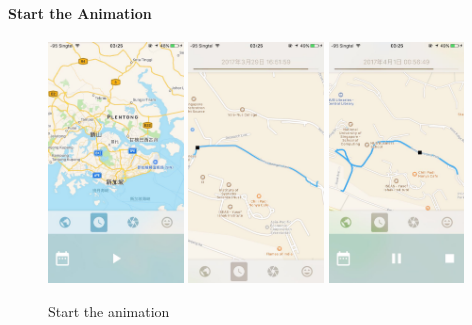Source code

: \documentclass[12pt,a4paper]{article}
\begin{document}
                \paragraph{Start the Animation}
                \label{sec:start-animation}
                \begin{figure}[H]
                    \includegraphics[width=0.32\textwidth]{2-4-2-1-a}
                    \includegraphics[width=0.32\textwidth]{2-4-2-1-b}
                    \includegraphics[width=0.32\textwidth]{2-4-2-1-c}
                    \centering
                    \caption{Start the animation}
                    \label{fig:start-animation}
                \end{figure}
                
\end{document}
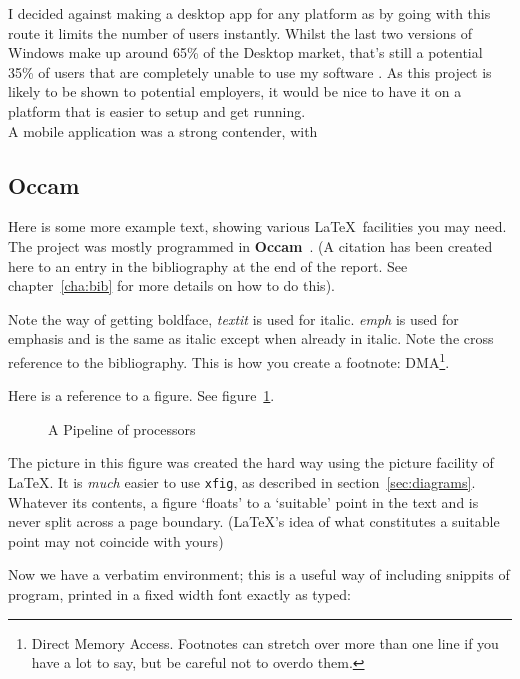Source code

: I decided against making a desktop app for any platform as by going with this route it limits the number of users instantly. Whilst the last two versions of Windows make up around 65\% of the Desktop market, that's still a potential 35\% of users that are completely unable to use my software \cite{windows}. As this project is likely to be shown to potential employers, it would be nice to have it on a platform that is easier to setup and get running.\\

A mobile application was a strong contender, with 

\subsection{Occam}

Here is some more example text, showing various \LaTeX\ facilities
you may need.  The project was mostly programmed in
\textbf{Occam}~\cite{occam}.  (A citation has been created  here to an
entry in the bibliography at the end of the report. See
chapter~\ref{cha:bib} for more details on how to do this).

Note the way of getting boldface, \textit{textit} is used for italic.
\emph{emph} is used for emphasis and is the same as italic except when
already in italic.  Note the cross reference to the bibliography.
This is how you create a footnote: DMA\footnote{Direct Memory Access.
  Footnotes can stretch over more than one line if you have a lot to
  say, but be careful not to overdo them.}.

Here is a reference to a figure. See figure~\ref{pipeline}.
\begin{figure}[htbp]
  \centering
  
  \caption{A Pipeline of processors
    \label{pipeline}}           %
\end{figure}
The picture in this figure was created the hard way using the picture
facility of \LaTeX. It is \emph{much} easier to use \texttt{xfig}, as
described in section~\ref{sec:diagrams}.  Whatever its contents, a
figure `floats' to a `suitable' point in the text and is never split
across a page boundary. (\LaTeX's idea of what constitutes a suitable
point may not coincide with yours)


Now we have a verbatim environment; this is a useful way of including
snippits of program, printed in a fixed width font exactly as typed:

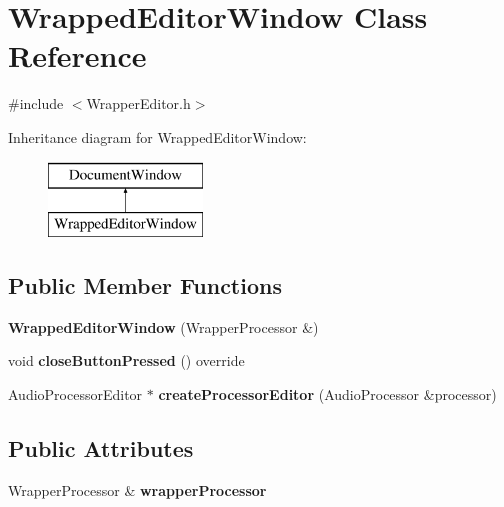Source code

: \hypertarget{class_wrapped_editor_window}{}\section{Wrapped\+Editor\+Window Class Reference}
\label{class_wrapped_editor_window}


{\ttfamily \#include $<$Wrapper\+Editor.\+h$>$}

Inheritance diagram for Wrapped\+Editor\+Window\+:\begin{figure}[H]
\begin{center}
\leavevmode
\includegraphics[height=2.000000cm]{class_wrapped_editor_window}
\end{center}
\end{figure}
\subsection*{Public Member Functions}
\begin{DoxyCompactItemize}
\item 
\mbox{\label{class_wrapped_editor_window_a63a54123d5800ce64ee0f9bf1b66aa7a}} 
{\bfseries Wrapped\+Editor\+Window} (Wrapper\+Processor \&)
\item 
\mbox{\label{class_wrapped_editor_window_abbb46350ce02de85204fa55dfe947e2f}} 
void {\bfseries close\+Button\+Pressed} () override
\item 
\mbox{\label{class_wrapped_editor_window_a2ab6717f6757aff957943601218f35a5}} 
Audio\+Processor\+Editor $\ast$ {\bfseries create\+Processor\+Editor} (Audio\+Processor \&processor)
\end{DoxyCompactItemize}
\subsection*{Public Attributes}
\begin{DoxyCompactItemize}
\item 
\mbox{\label{class_wrapped_editor_window_a42aa09f0dc5d1b78e02ad596a3fded35}} 
Wrapper\+Processor \& {\bfseries wrapper\+Processor}
\end{DoxyCompactItemize}


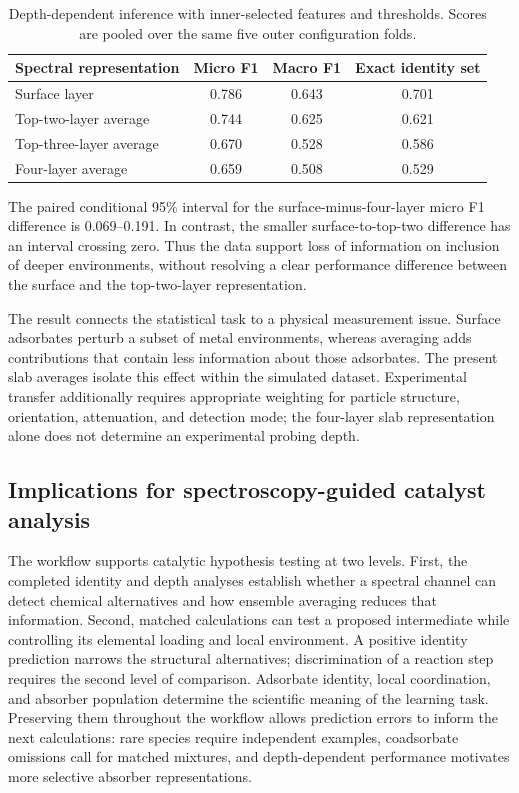 \documentclass[11pt,a4paper]{article}
\begin{document}
\begin{table}[!htbp]\centering\small
\caption{Depth-dependent inference with inner-selected features and thresholds. Scores are pooled over the same five outer configuration folds.}\label{tab:performance}
\begin{tabular}{@{}lccc@{}}\toprule
Spectral representation & Micro F1 & Macro F1 & Exact identity set\\\midrule
Surface layer &0.786&0.643&0.701\\
Top-two-layer average &0.744&0.625&0.621\\
Top-three-layer average &0.670&0.528&0.586\\
Four-layer average &0.659&0.508&0.529\\\bottomrule
\end{tabular}
\end{table}

The paired conditional 95\% interval for the surface-minus-four-layer micro F1 difference is 0.069--0.191. In contrast, the smaller surface-to-top-two difference has an interval crossing zero. Thus the data support loss of information on inclusion of deeper environments, without resolving a clear performance difference between the surface and the top-two-layer representation.

The result connects the statistical task to a physical measurement issue. Surface adsorbates perturb a subset of metal environments, whereas averaging adds contributions that contain less information about those adsorbates. The present slab averages isolate this effect within the simulated dataset. Experimental transfer additionally requires appropriate weighting for particle structure, orientation, attenuation, and detection mode; the four-layer slab representation alone does not determine an experimental probing depth.

\subsection{Implications for spectroscopy-guided catalyst analysis}
The workflow supports catalytic hypothesis testing at two levels. First, the completed identity and depth analyses establish whether a spectral channel can detect chemical alternatives and how ensemble averaging reduces that information. Second, matched calculations can test a proposed intermediate while controlling its elemental loading and local environment. A positive identity prediction narrows the structural alternatives; discrimination of a reaction step requires the second level of comparison. Adsorbate identity, local coordination, and absorber population determine the scientific meaning of the learning task. Preserving them throughout the workflow allows prediction errors to inform the next calculations: rare species require independent examples, coadsorbate omissions call for matched mixtures, and depth-dependent performance motivates more selective absorber representations.
\end{document}
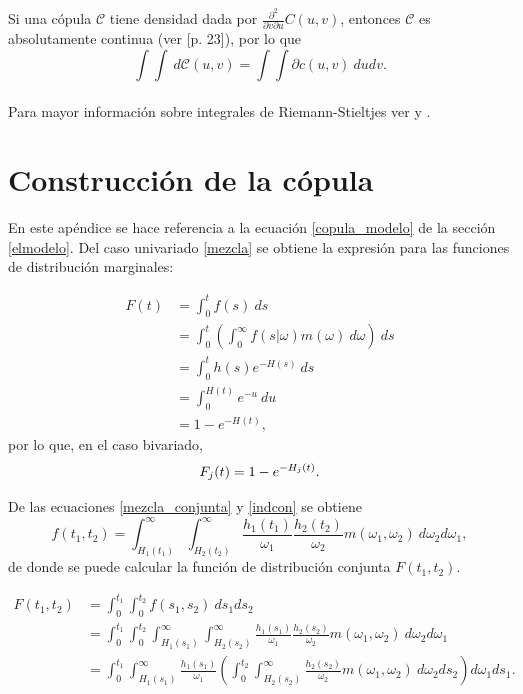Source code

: \documentclass[11pt,a4paper]{article}
\begin{document}
\begin{appendices}
Si una cópula $\mathcal{C}$ tiene densidad dada por $\frac{\partial ^2}{\partial v \partial u} C(u, v)$, entonces $\mathcal{C}$ es absolutamente continua (ver \citet{nelsen}[p. 23]), por lo que $$\int\int \ d\mathcal{C}(u,v) = \int\int \partial c(u, v) \ dudv.$$\\

Para mayor información sobre integrales de Riemann-Stieltjes ver \citet{rudin} y \citet{bartle}.

\newpage

\section{Construcción de la cópula} \label{construccion_copula}

En este apéndice se hace referencia a la ecuación \eqref{copula_modelo} de la sección \ref{elmodelo}. Del caso univariado \eqref{mezcla} se obtiene la expresión para las funciones de distribución marginales:

\begin{align*}
F(t) &= \int_0^t f(s) \ ds\\
&= \int_0^t\left(\int_0^\infty f(s|\omega)m(\omega) \ d\omega \right) \ ds\\
&= \int_0^t h(s)e^{-H(s)} \ ds\\
&= \int_0^{H(t)} e^{-u} \ du\\
&= 1-e^{-H(t)},
\end{align*}
por lo que, en el caso bivariado,
\begin{equation}\label{dist_marginal}
F_j(t) = 1-e^{-H_j(t)}.\\
\end{equation}

De las ecuaciones \eqref{mezcla_conjunta} y \eqref{indcon} se obtiene $$f(t_1, t_2) = \int_{H_1(t_1)}^\infty \int_{H_2(t_2)}^\infty \frac{h_1(t_1)}{\omega_1}\frac{h_2(t_2)}{\omega_2}m(\omega_1, \omega_2) \ d\omega_2 d\omega_1,$$ de donde se puede calcular la función de distribución conjunta $F(t_1, t_2)$.

\begin{align*}
F(t_1, t_2) &= \int_0^{t_1} \int_0^{t_2} f(s_1, s_2) \ ds_1 ds_2\\
&= \int_0^{t_1} \int_0^{t_2}\int_{H_1(s_1)}^\infty \int_{H_2(s_2)}^\infty \frac{h_1(s_1)}{\omega_1}\frac{h_2(s_2)}{\omega_2}m(\omega_1, \omega_2) \ d\omega_2 d\omega_1\\
&= \int_0^{t_1}\int_{H_1(s_1)}^\infty \frac{h_1(s_1)}{\omega_1}\left(\int_0^{t_2} \int_{H_2(s_2)}^\infty \frac{h_2(s_2)}{\omega_2} m(\omega_1, \omega_2) \ d\omega_2 ds_2 \right) d\omega_1 ds_1.
\end{align*}


\end{appendices}
\end{document}
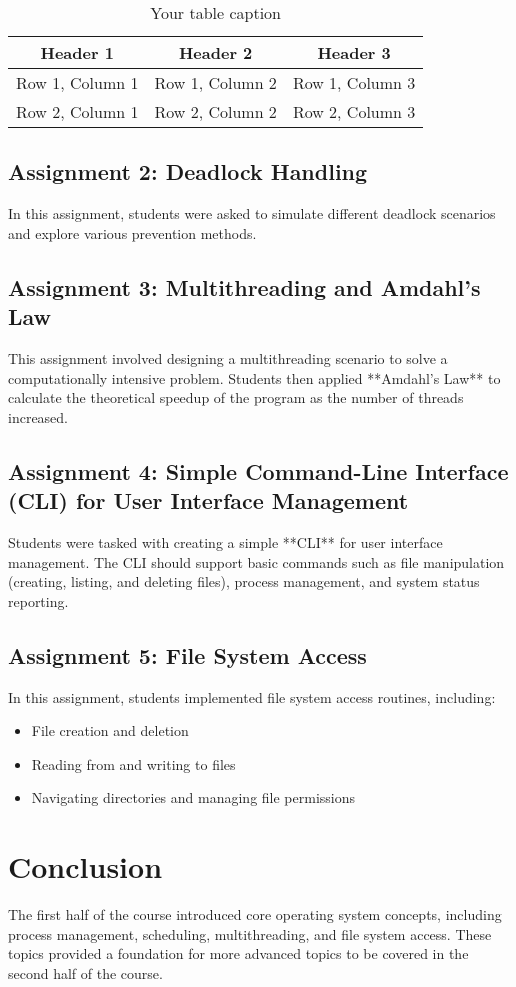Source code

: \documentclass[12pt]{article}
\begin{document}
\begin{table}[htbp] %
    \centering
    \begin{tabular}{|c|c|c|} %
    \hline
    Header 1 & Header 2 & Header 3 \\ %
    \hline
    Row 1, Column 1 & Row 1, Column 2 & Row 1, Column 3 \\ %
    \hline
    Row 2, Column 1 & Row 2, Column 2 & Row 2, Column 3 \\ %
    \hline
    \end{tabular}
    \caption{Your table caption} %
    \label{tab:your_label} %
\end{table}

\subsection{Assignment 2: Deadlock Handling}
In this assignment, students were asked to simulate different deadlock scenarios and explore various prevention methods.

\subsection{Assignment 3: Multithreading and Amdahl's Law}
This assignment involved designing a multithreading scenario to solve a computationally intensive problem. Students then applied **Amdahl's Law** to calculate the theoretical speedup of the program as the number of threads increased.

\subsection{Assignment 4: Simple Command-Line Interface (CLI) for User Interface Management}
Students were tasked with creating a simple **CLI** for user interface management. The CLI should support basic commands such as file manipulation (creating, listing, and deleting files), process management, and system status reporting.

\subsection{Assignment 5: File System Access}
In this assignment, students implemented file system access routines, including:
\begin{itemize}
    \item File creation and deletion
    \item Reading from and writing to files
    \item Navigating directories and managing file permissions
\end{itemize}

\section{Conclusion}
The first half of the course introduced core operating system concepts, including process management, scheduling, multithreading, and file system access. These topics provided a foundation for more advanced topics to be covered in the second half of the course.
\end{document}
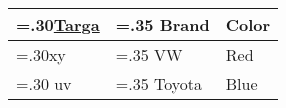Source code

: \documentclass[varwidth=6in]{standalone}
\providecommand\lightrule{%
	\arrayrulecolor{black!30}%
	\midrule[\lightrulewidth]%
	\arrayrulecolor{black}}
\begin{document}
\begin{tabularx}{\textwidth}{ >{\hsize=.30\hsize}X >{\hsize=.35\hsize}X X }
	\toprule
		\underline{Targa} & Brand & Color\\
	\midrule
		xy & VW & Red\\\lightrule
		uv & Toyota & Blue\\
	\bottomrule
\end{tabularx}
\end{document}
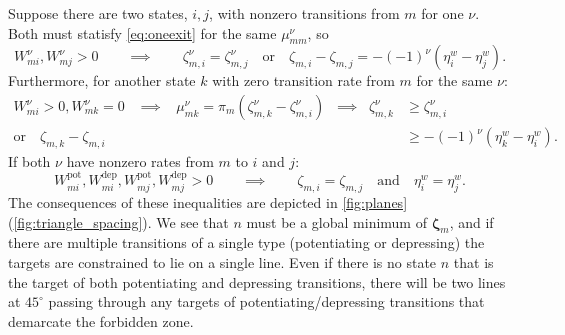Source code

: \documentclass[12pt]{article}
\newcommand{\eqm}{\pi}
\newcommand{\etwm}{\eta^w}
\newcommand{\dgnm}{\zeta}
\newcommand{\dgn}{\boldsymbol{\dgnm}}
\newcommand{\Wm}{W}
\newcommand{\kktm}{\mu}
\newcommand{\pot}{^{\text{pot}}}
\newcommand{\dep}{^{\text{dep}}}
\begin{document}
Suppose there are two states, \(i,j\), with nonzero transitions from \(m\) for one \(\nu\).
Both must statisfy \cref{eq:oneexit} for the same \(\kktm^\nu_{mm}\), so
%
\begin{equation}\label{eq:twoexits}
  \Wm^\nu_{mi}, \Wm^\nu_{mj} > 0
  \qquad \implies \qquad
  \dgnm^\nu_{m,i} = \dgnm^\nu_{m,j}
  \quad \text{or}\quad
  \dgnm_{m,i} - \dgnm_{m,j} = - (-1)^\nu (\etwm_i - \etwm_j).
\end{equation}
%
Furthermore, for another state \(k\) with zero transition rate from \(m\) for the same \(\nu\):
%
\begin{equation}\label{eq:nonexit}
\begin{aligned}
  \Wm^\nu_{mi} > 0, \Wm^\nu_{mk} = 0 
  \;\;\; \implies \;\;\;
  \kktm^\nu_{mk} = \eqm_m (\dgnm^\nu_{m,k} - \dgnm^\nu_{m,i})
  \;\; \implies \;\;
  \dgnm^\nu_{m,k} &\geq \dgnm^\nu_{m,i} \\
  \text{or}\quad
  \dgnm_{m,k} - \dgnm_{m,i} &\geq - (-1)^\nu (\etwm_k - \etwm_i).
\end{aligned}
\end{equation}
%
If both \(\nu\) have nonzero rates from \(m\) to \(i\) and \(j\):
%
\begin{equation}\label{eq:twodoubleexits}
  \Wm\pot_{mi}, \Wm\dep_{mi}, \Wm\pot_{mj}, \Wm\dep_{mj} > 0
  \qquad \implies \qquad
  \dgnm_{m,i} = \dgnm_{m,j} 
  \quad \text{and} \quad
  \etwm_i = \etwm_j.
\end{equation}
%
The consequences of these inequalities are depicted in \cref{fig:planes}(\ref{fig:triangle_spacing}).
We see that \(n\) must be a global minimum of \(\dgn_m\), and if there are multiple transitions of a single type (potentiating or depressing) the targets are constrained to lie on a single line.
Even if there is no state \(n\) that is the target of both potentiating and depressing transitions, there will be two lines at \(45^\circ \) passing through any targets of potentiating/depressing transitions that demarcate the forbidden zone.
\end{document}
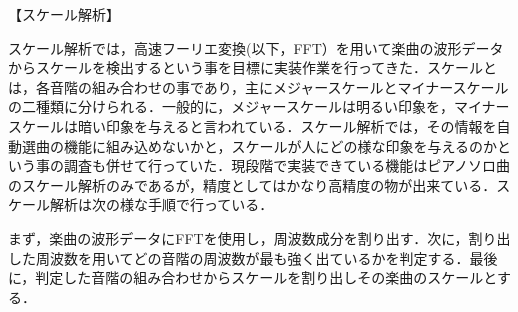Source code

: 【スケール解析】
\par
スケール解析では，高速フーリエ変換(以下，FFT）を用いて楽曲の波形データからスケールを検出するという事を目標に実装作業を行ってきた．スケールとは，各音階の組み合わせの事であり，主にメジャースケールとマイナースケールの二種類に分けられる．一般的に，メジャースケールは明るい印象を，マイナースケールは暗い印象を与えると言われている．スケール解析では，その情報を自動選曲の機能に組み込めないかと，スケールが人にどの様な印象を与えるのかという事の調査も併せて行っていた．現段階で実装できている機能はピアノソロ曲のスケール解析のみであるが，精度としてはかなり高精度の物が出来ている．スケール解析は次の様な手順で行っている．\par
まず，楽曲の波形データにFFTを使用し，周波数成分を割り出す．次に，割り出した周波数を用いてどの音階の周波数が最も強く出ているかを判定する．最後に，判定した音階の組み合わせからスケールを割り出しその楽曲のスケールとする．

=== EXERCISE GOAL ===
Hand back the exact lines from the start of the entries to the line with "and get running.\\", both ends kept and pictures left out.

=== ANSWER SECTION ===
Source code

: \documentclass[12pt,a4paper]{article}
\begin{document}
                \paragraph{Start the Animation}
                \label{sec:start-animation}
                \begin{figure}[H]
                    \includegraphics[width=0.32\textwidth]{2-4-2-1-a}
                    \includegraphics[width=0.32\textwidth]{2-4-2-1-b}
                    \includegraphics[width=0.32\textwidth]{2-4-2-1-c}
                    \centering
                    \caption{Start the animation}
                    \label{fig:start-animation}
                \end{figure}
                
\end{document}
Source code

: I decided against making a desktop app for any platform as by going with this route it limits the number of users instantly. Whilst the last two versions of Windows make up around 65\% of the Desktop market, that's still a potential 35\% of users that are completely unable to use my software \cite{windows}. As this project is likely to be shown to potential employers, it would be nice to have it on a platform that is easier to setup and get running.\\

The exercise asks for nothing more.